(Jeanne is having a hissy-fit because she already wrote a
blog, but her computer fed it to the internet, which swallowed it in one bite;
so I’ve been drafted.)
Beneath our window, between 5 and 6 o’clock, a rusty rooster
groans a greeting to the dawn, repeated between six and ten times, which is
actually more of a summons than a greeting; but the dawn ignores him. It does wake up the bells, which summon in
their turn the brain-dead to Really Early Mass, where they presumably engage in
REM sleep during the rituals. The
rooster renews his efforts at half-hour intervals until the dawn obeys, and
after an unnecessary alarm clock goes off, we respond too. Jeanne putters around getting ready for
school and watches CNN in Spanish, while I don my cozy Oaxaca hoodie and take
my mug of coffee out to the roof.
(One evening, Jeanne came bolting out to find out what was
disturbing the fowls: a predator perhaps?
City girl, she had never heard a hen announce the arrival of a new egg
in the world:
tuc-tuc-tuc-tuc-tuc-tuc-tuc-ahoohoo!
Tuc-tuc-tuc-tuc-tuc-tuc-tuc-ahoohoo!
They’re doing it again now as I write.)
On our previous visit, we lived up on the hill and could
walk upstairs to the roof and enjoy a magnificent view over the town. Here, we walk out the door to the rooftop and
enjoy an equally magnificent view with the difference that we are among all the
other rooftops. You need to be there in
order to realize how much of Mexican family life, in houses which turn their
arses to the street, is lived on the roof.
We are surrounded by flowers, shrubs, gardens, colorful lines of
laundry, piles of rubbish, collections of junk, and, of course, animals.
About forty yards away, a coven of cats, at least six of them
that we have counted, share a half-dozen concrete and corrugated iron roofs
with a flock of pigeons. In summer they
are presumably cats on a hot tin roof.
The birds and the cats literally rub shoulders in easy companionship –
in fact, the pigeons are meaner to the pigeons than the cats are. The cats migrate from one level to another,
clambering over the pigeons’ crib as they do so. Closer to us, about twenty feet away, a six-to-eight-year-old
boy behaves in similar fashion, scrambling from one level to another and
perilously and unnecessarily circumventing the big black water tank on the
edge. He has an evening ritual which we
have not yet deciphered, so we do not know whether it is a functional part of
the household routine or his own play, in which he cleans out a large kitchen
pot then packs it again with something sloppy and scuzzy, then molds the stuff
into a smaller container and carries it off with him. On our own porch the bougainvillea are
retreating for now but the geraniums are still vigorous. There is a little bush by the door which
Jeanne found covered in little birds, but she is no ornithologist so we don’t
know what they were. Not pigeons.
Another feature of life up here is the afternoon parade of
thunderstorms which we can see approaching for miles, but so far there has been
very little rain since we arrived.
Around us is a real neighborhood where no-one pays attention to the apparent
gathering storm. A Chow barks demanding
admission to his house: we saw him in the afternoon bur recognized his 10.00pm
voice. A man comes around several times
a day with a distinctive cry ending in a whoop, selling things from a little
cart. He may be yelling “cacahuet” (peanuts)

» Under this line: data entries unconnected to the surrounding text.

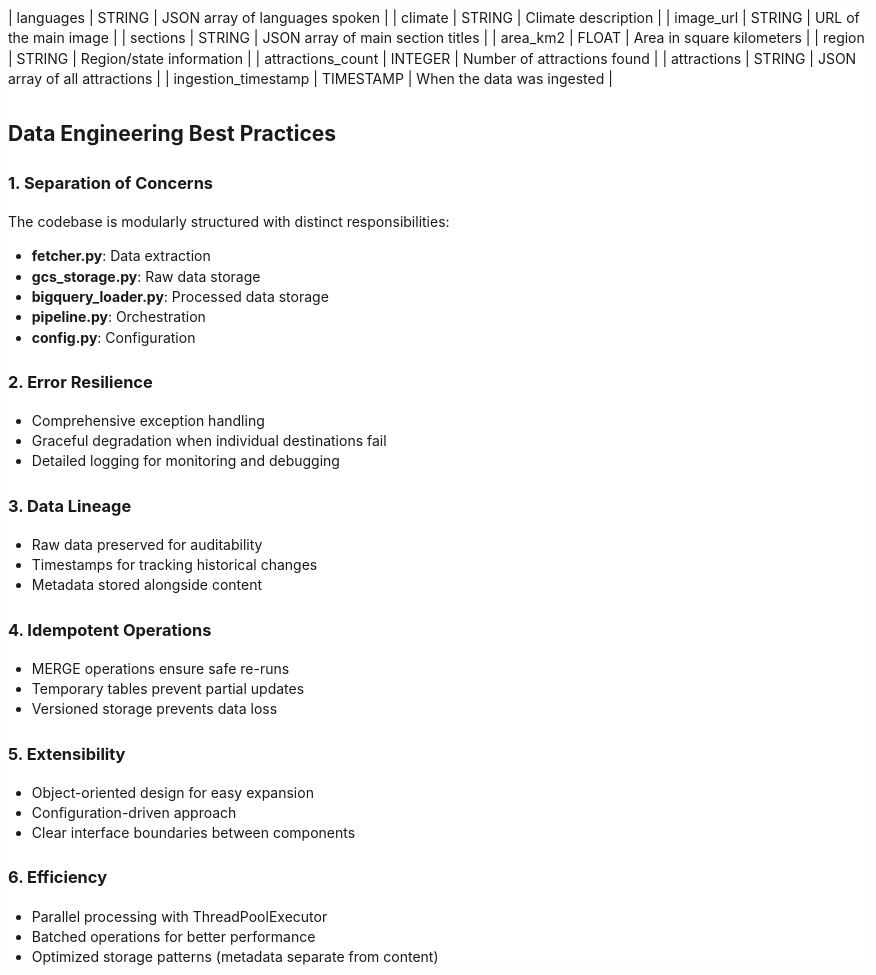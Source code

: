 | languages | STRING | JSON array of languages spoken |
| climate | STRING | Climate description |
| image_url | STRING | URL of the main image |
| sections | STRING | JSON array of main section titles |
| area_km2 | FLOAT | Area in square kilometers |
| region | STRING | Region/state information |
| attractions_count | INTEGER | Number of attractions found |
| attractions | STRING | JSON array of all attractions |
| ingestion_timestamp | TIMESTAMP | When the data was ingested |

## Data Engineering Best Practices

### 1. Separation of Concerns
The codebase is modularly structured with distinct responsibilities:
- **fetcher.py**: Data extraction
- **gcs_storage.py**: Raw data storage
- **bigquery_loader.py**: Processed data storage
- **pipeline.py**: Orchestration
- **config.py**: Configuration

### 2. Error Resilience
- Comprehensive exception handling
- Graceful degradation when individual destinations fail
- Detailed logging for monitoring and debugging

### 3. Data Lineage
- Raw data preserved for auditability
- Timestamps for tracking historical changes
- Metadata stored alongside content

### 4. Idempotent Operations
- MERGE operations ensure safe re-runs
- Temporary tables prevent partial updates
- Versioned storage prevents data loss

### 5. Extensibility
- Object-oriented design for easy expansion
- Configuration-driven approach
- Clear interface boundaries between components

### 6. Efficiency
- Parallel processing with ThreadPoolExecutor
- Batched operations for better performance
- Optimized storage patterns (metadata separate from content)

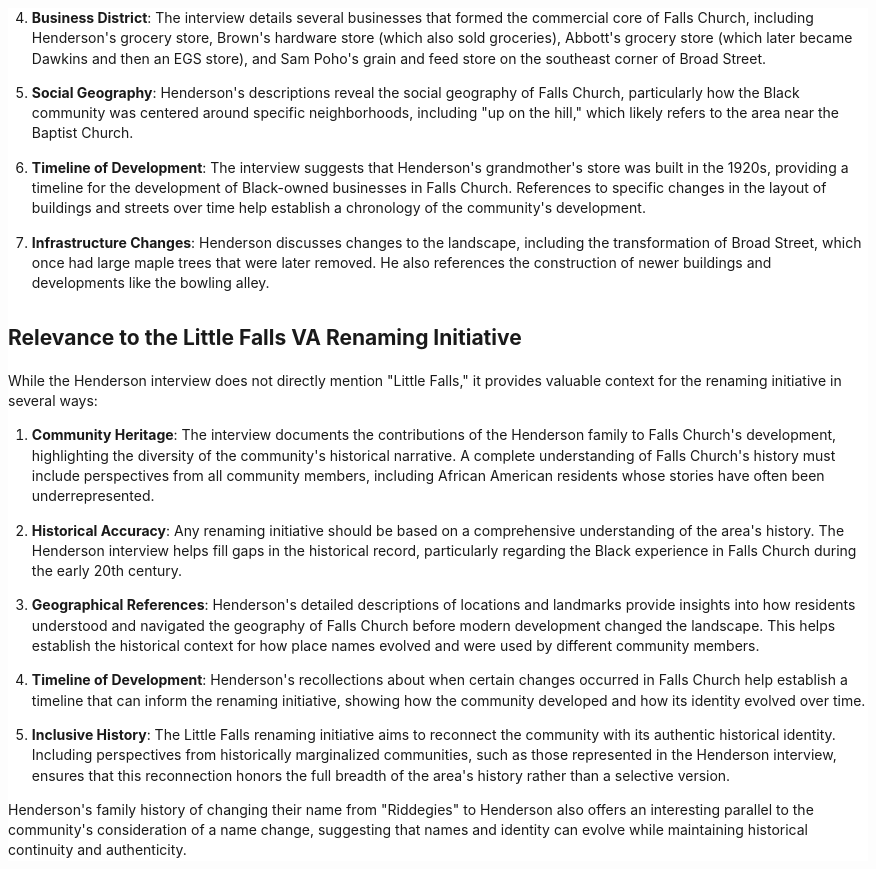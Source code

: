 4. **Business District**: The interview details several businesses that formed the commercial core of Falls Church, including Henderson's grocery store, Brown's hardware store (which also sold groceries), Abbott's grocery store (which later became Dawkins and then an EGS store), and Sam Poho's grain and feed store on the southeast corner of Broad Street.

5. **Social Geography**: Henderson's descriptions reveal the social geography of Falls Church, particularly how the Black community was centered around specific neighborhoods, including "up on the hill," which likely refers to the area near the Baptist Church.

6. **Timeline of Development**: The interview suggests that Henderson's grandmother's store was built in the 1920s, providing a timeline for the development of Black-owned businesses in Falls Church. References to specific changes in the layout of buildings and streets over time help establish a chronology of the community's development.

7. **Infrastructure Changes**: Henderson discusses changes to the landscape, including the transformation of Broad Street, which once had large maple trees that were later removed. He also references the construction of newer buildings and developments like the bowling alley.

## Relevance to the Little Falls VA Renaming Initiative

While the Henderson interview does not directly mention "Little Falls," it provides valuable context for the renaming initiative in several ways:

1. **Community Heritage**: The interview documents the contributions of the Henderson family to Falls Church's development, highlighting the diversity of the community's historical narrative. A complete understanding of Falls Church's history must include perspectives from all community members, including African American residents whose stories have often been underrepresented.

2. **Historical Accuracy**: Any renaming initiative should be based on a comprehensive understanding of the area's history. The Henderson interview helps fill gaps in the historical record, particularly regarding the Black experience in Falls Church during the early 20th century.

3. **Geographical References**: Henderson's detailed descriptions of locations and landmarks provide insights into how residents understood and navigated the geography of Falls Church before modern development changed the landscape. This helps establish the historical context for how place names evolved and were used by different community members.

4. **Timeline of Development**: Henderson's recollections about when certain changes occurred in Falls Church help establish a timeline that can inform the renaming initiative, showing how the community developed and how its identity evolved over time.

5. **Inclusive History**: The Little Falls renaming initiative aims to reconnect the community with its authentic historical identity. Including perspectives from historically marginalized communities, such as those represented in the Henderson interview, ensures that this reconnection honors the full breadth of the area's history rather than a selective version.

Henderson's family history of changing their name from "Riddegies" to Henderson also offers an interesting parallel to the community's consideration of a name change, suggesting that names and identity can evolve while maintaining historical continuity and authenticity.
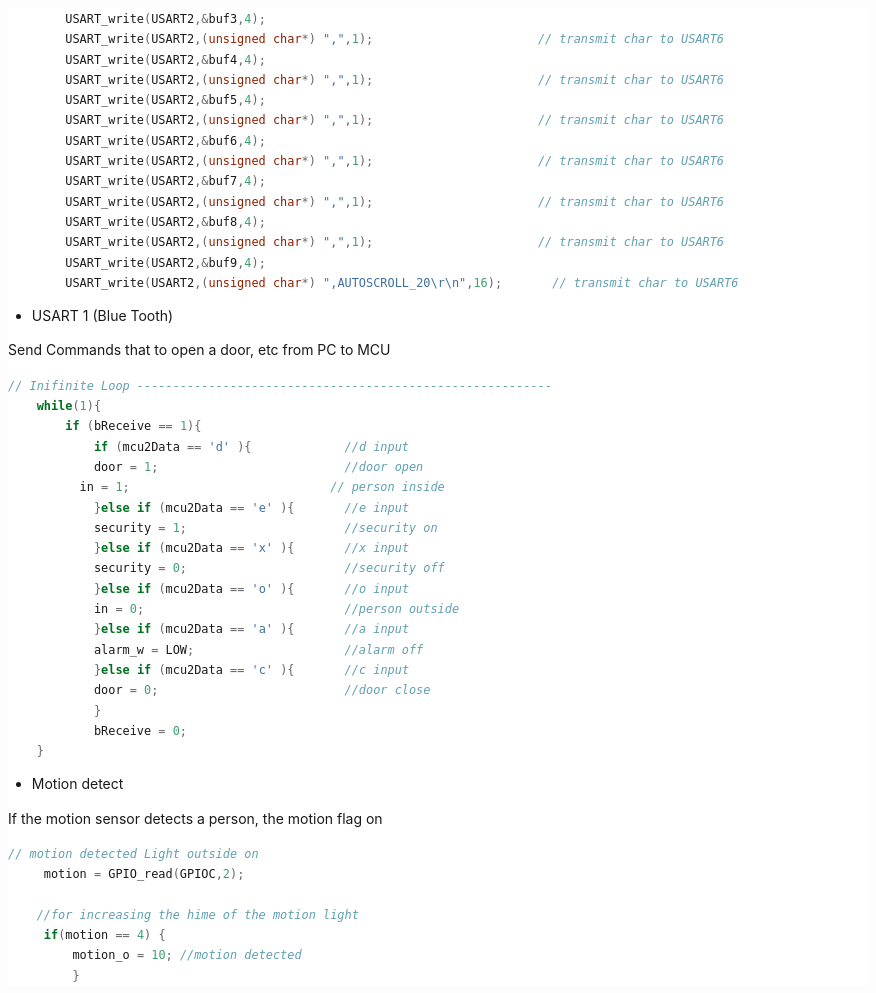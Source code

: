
 ```c
		USART_write(USART2,&buf3,4);
		USART_write(USART2,(unsigned char*) ",",1);	                      // transmit char to USART6
		USART_write(USART2,&buf4,4);
		USART_write(USART2,(unsigned char*) ",",1);	                      // transmit char to USART6
		USART_write(USART2,&buf5,4);
		USART_write(USART2,(unsigned char*) ",",1);	                      // transmit char to USART6
		USART_write(USART2,&buf6,4);
		USART_write(USART2,(unsigned char*) ",",1);	                      // transmit char to USART6
		USART_write(USART2,&buf7,4);
		USART_write(USART2,(unsigned char*) ",",1);	                      // transmit char to USART6
		USART_write(USART2,&buf8,4);
		USART_write(USART2,(unsigned char*) ",",1);	                      // transmit char to USART6
		USART_write(USART2,&buf9,4);
		USART_write(USART2,(unsigned char*) ",AUTOSCROLL_20\r\n",16);	    // transmit char to USART6	
```

* USART 1 (Blue Tooth)

Send Commands that to open a door, etc from PC to MCU

```c
// Inifinite Loop ----------------------------------------------------------
	while(1){
		if (bReceive == 1){
			if (mcu2Data == 'd' ){             //d input
			door = 1;                          //door open
		  in = 1;                            // person inside
			}else if (mcu2Data == 'e' ){       //e input
			security = 1;                      //security on
			}else if (mcu2Data == 'x' ){       //x input
			security = 0;                      //security off
			}else if (mcu2Data == 'o' ){       //o input
			in = 0;                            //person outside
			}else if (mcu2Data == 'a' ){       //a input
			alarm_w = LOW;                     //alarm off
			}else if (mcu2Data == 'c' ){       //c input
			door = 0;                          //door close
			}
			bReceive = 0;
	}
```

* Motion detect

If the motion sensor detects a person, the motion flag on

```c
// motion detected Light outside on
	 motion = GPIO_read(GPIOC,2);
	
	//for increasing the hime of the motion light 
	 if(motion == 4) {
		 motion_o = 10; //motion detected
		 }
```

but not pronounced the way we would expect it; we haven’t deciphered it and
haven’t been down below to look when he comes.
Life is simple. The
kitchen is adequate but will not support our elaborate cooking style. We shop every day in the old style at the
covered market, bring home a roasted chicken or some chorizo. When Jeanne comes home from school she will
stop at the little tortileria on the
next block and bring home the basis for lunch.
Have you ever had fresh tortillas?
Really fresh? Really really
fresh? Still warm and wriggling?
I’ve bought a hat in the hope that Jeanne won’t give it away
again. If I wore it here I’d look like
the Compleat Tourist, but it’s really for the next adventure, in New Mexico. All I’ll need will be the horse.
There is something so romantic about the view over the roofs. It is so nice to hear Harry's voice.